- [What is expected] This task calls for every entry below to be repeated exactly, without the pictures.
++++++
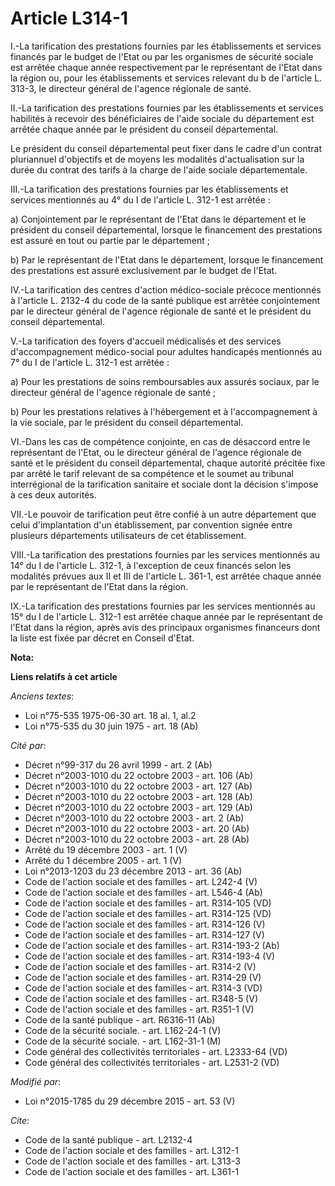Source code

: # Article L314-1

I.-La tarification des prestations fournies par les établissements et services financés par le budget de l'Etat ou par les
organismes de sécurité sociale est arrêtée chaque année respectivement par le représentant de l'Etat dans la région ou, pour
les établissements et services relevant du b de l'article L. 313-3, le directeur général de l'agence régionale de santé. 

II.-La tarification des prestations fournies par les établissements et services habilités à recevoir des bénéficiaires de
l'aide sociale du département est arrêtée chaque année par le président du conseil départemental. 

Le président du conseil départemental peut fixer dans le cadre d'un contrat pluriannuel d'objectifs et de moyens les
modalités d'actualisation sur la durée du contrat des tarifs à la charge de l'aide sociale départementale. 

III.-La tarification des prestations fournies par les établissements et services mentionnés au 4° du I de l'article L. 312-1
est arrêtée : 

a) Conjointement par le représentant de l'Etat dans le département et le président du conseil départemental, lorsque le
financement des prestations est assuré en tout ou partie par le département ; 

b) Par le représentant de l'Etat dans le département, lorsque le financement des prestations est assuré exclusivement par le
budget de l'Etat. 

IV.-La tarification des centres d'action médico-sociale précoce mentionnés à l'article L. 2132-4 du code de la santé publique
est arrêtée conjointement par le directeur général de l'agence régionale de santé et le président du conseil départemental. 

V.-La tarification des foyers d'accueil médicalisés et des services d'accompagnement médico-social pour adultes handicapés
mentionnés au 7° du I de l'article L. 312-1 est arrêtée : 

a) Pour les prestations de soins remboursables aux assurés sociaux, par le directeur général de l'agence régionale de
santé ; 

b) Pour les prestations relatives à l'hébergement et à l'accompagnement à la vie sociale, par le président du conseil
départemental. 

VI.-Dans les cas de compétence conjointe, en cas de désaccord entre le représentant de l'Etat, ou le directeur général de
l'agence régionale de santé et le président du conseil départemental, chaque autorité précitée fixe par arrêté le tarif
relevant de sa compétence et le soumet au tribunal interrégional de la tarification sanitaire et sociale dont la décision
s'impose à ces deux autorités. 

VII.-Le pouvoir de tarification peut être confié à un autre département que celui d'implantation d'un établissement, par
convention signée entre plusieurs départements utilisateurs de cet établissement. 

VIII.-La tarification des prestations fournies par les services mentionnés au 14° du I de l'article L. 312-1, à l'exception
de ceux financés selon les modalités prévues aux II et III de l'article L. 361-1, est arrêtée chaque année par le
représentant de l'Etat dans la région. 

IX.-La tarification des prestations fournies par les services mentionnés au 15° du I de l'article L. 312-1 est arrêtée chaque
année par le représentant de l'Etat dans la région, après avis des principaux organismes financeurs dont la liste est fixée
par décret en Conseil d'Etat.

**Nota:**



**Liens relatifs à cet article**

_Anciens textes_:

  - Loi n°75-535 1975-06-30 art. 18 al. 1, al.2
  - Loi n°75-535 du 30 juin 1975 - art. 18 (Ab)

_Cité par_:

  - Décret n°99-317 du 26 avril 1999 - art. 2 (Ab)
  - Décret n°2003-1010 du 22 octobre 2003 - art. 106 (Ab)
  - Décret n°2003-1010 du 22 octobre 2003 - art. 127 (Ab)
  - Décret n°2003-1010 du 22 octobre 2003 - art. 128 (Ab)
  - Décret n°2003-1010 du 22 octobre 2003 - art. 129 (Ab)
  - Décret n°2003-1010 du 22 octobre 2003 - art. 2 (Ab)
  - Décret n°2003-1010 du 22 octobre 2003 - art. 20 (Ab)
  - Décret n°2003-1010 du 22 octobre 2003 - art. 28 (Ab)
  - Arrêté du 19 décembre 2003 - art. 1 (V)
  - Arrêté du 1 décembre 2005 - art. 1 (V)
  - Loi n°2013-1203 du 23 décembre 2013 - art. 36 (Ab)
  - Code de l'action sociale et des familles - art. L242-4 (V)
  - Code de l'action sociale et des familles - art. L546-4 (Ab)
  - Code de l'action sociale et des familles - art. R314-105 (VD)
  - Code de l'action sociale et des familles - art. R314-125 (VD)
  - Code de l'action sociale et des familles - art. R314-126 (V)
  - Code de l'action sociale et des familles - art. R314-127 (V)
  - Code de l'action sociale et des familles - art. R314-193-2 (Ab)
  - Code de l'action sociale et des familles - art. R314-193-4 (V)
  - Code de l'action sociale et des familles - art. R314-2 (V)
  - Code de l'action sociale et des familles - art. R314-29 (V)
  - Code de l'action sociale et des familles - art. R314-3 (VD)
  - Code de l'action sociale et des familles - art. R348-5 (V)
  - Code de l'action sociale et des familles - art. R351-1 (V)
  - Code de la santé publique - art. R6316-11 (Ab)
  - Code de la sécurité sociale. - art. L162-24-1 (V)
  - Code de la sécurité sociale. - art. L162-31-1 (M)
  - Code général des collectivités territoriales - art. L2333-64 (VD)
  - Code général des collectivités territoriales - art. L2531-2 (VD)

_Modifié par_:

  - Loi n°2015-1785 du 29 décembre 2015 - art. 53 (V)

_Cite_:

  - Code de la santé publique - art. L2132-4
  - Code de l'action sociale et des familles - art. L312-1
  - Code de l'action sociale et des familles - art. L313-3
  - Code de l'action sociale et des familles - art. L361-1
++++++
- [Expected output]
Source code

: # Article L314-1

I.-La tarification des prestations fournies par les établissements et services financés par le budget de l'Etat ou par les
organismes de sécurité sociale est arrêtée chaque année respectivement par le représentant de l'Etat dans la région ou, pour
les établissements et services relevant du b de l'article L. 313-3, le directeur général de l'agence régionale de santé. 

II.-La tarification des prestations fournies par les établissements et services habilités à recevoir des bénéficiaires de
l'aide sociale du département est arrêtée chaque année par le président du conseil départemental. 

Le président du conseil départemental peut fixer dans le cadre d'un contrat pluriannuel d'objectifs et de moyens les
modalités d'actualisation sur la durée du contrat des tarifs à la charge de l'aide sociale départementale. 

III.-La tarification des prestations fournies par les établissements et services mentionnés au 4° du I de l'article L. 312-1
est arrêtée : 

a) Conjointement par le représentant de l'Etat dans le département et le président du conseil départemental, lorsque le
financement des prestations est assuré en tout ou partie par le département ; 

b) Par le représentant de l'Etat dans le département, lorsque le financement des prestations est assuré exclusivement par le
budget de l'Etat. 

IV.-La tarification des centres d'action médico-sociale précoce mentionnés à l'article L. 2132-4 du code de la santé publique
est arrêtée conjointement par le directeur général de l'agence régionale de santé et le président du conseil départemental. 

V.-La tarification des foyers d'accueil médicalisés et des services d'accompagnement médico-social pour adultes handicapés
mentionnés au 7° du I de l'article L. 312-1 est arrêtée : 

a) Pour les prestations de soins remboursables aux assurés sociaux, par le directeur général de l'agence régionale de
santé ; 

b) Pour les prestations relatives à l'hébergement et à l'accompagnement à la vie sociale, par le président du conseil
départemental. 

VI.-Dans les cas de compétence conjointe, en cas de désaccord entre le représentant de l'Etat, ou le directeur général de
l'agence régionale de santé et le président du conseil départemental, chaque autorité précitée fixe par arrêté le tarif
relevant de sa compétence et le soumet au tribunal interrégional de la tarification sanitaire et sociale dont la décision
s'impose à ces deux autorités. 

VII.-Le pouvoir de tarification peut être confié à un autre département que celui d'implantation d'un établissement, par
convention signée entre plusieurs départements utilisateurs de cet établissement. 

VIII.-La tarification des prestations fournies par les services mentionnés au 14° du I de l'article L. 312-1, à l'exception
de ceux financés selon les modalités prévues aux II et III de l'article L. 361-1, est arrêtée chaque année par le
représentant de l'Etat dans la région. 

IX.-La tarification des prestations fournies par les services mentionnés au 15° du I de l'article L. 312-1 est arrêtée chaque
année par le représentant de l'Etat dans la région, après avis des principaux organismes financeurs dont la liste est fixée
par décret en Conseil d'Etat.

**Nota:**



**Liens relatifs à cet article**

_Anciens textes_:

  - Loi n°75-535 1975-06-30 art. 18 al. 1, al.2
  - Loi n°75-535 du 30 juin 1975 - art. 18 (Ab)

_Cité par_:

  - Décret n°99-317 du 26 avril 1999 - art. 2 (Ab)
  - Décret n°2003-1010 du 22 octobre 2003 - art. 106 (Ab)
  - Décret n°2003-1010 du 22 octobre 2003 - art. 127 (Ab)
  - Décret n°2003-1010 du 22 octobre 2003 - art. 128 (Ab)
  - Décret n°2003-1010 du 22 octobre 2003 - art. 129 (Ab)
  - Décret n°2003-1010 du 22 octobre 2003 - art. 2 (Ab)
  - Décret n°2003-1010 du 22 octobre 2003 - art. 20 (Ab)
  - Décret n°2003-1010 du 22 octobre 2003 - art. 28 (Ab)
  - Arrêté du 19 décembre 2003 - art. 1 (V)
  - Arrêté du 1 décembre 2005 - art. 1 (V)
  - Loi n°2013-1203 du 23 décembre 2013 - art. 36 (Ab)
  - Code de l'action sociale et des familles - art. L242-4 (V)
  - Code de l'action sociale et des familles - art. L546-4 (Ab)
  - Code de l'action sociale et des familles - art. R314-105 (VD)
  - Code de l'action sociale et des familles - art. R314-125 (VD)
  - Code de l'action sociale et des familles - art. R314-126 (V)
  - Code de l'action sociale et des familles - art. R314-127 (V)
  - Code de l'action sociale et des familles - art. R314-193-2 (Ab)
  - Code de l'action sociale et des familles - art. R314-193-4 (V)
  - Code de l'action sociale et des familles - art. R314-2 (V)
  - Code de l'action sociale et des familles - art. R314-29 (V)
  - Code de l'action sociale et des familles - art. R314-3 (VD)
  - Code de l'action sociale et des familles - art. R348-5 (V)
  - Code de l'action sociale et des familles - art. R351-1 (V)
  - Code de la santé publique - art. R6316-11 (Ab)
  - Code de la sécurité sociale. - art. L162-24-1 (V)
  - Code de la sécurité sociale. - art. L162-31-1 (M)
  - Code général des collectivités territoriales - art. L2333-64 (VD)
  - Code général des collectivités territoriales - art. L2531-2 (VD)

_Modifié par_:

  - Loi n°2015-1785 du 29 décembre 2015 - art. 53 (V)

_Cite_:

  - Code de la santé publique - art. L2132-4
  - Code de l'action sociale et des familles - art. L312-1
  - Code de l'action sociale et des familles - art. L313-3
  - Code de l'action sociale et des familles - art. L361-1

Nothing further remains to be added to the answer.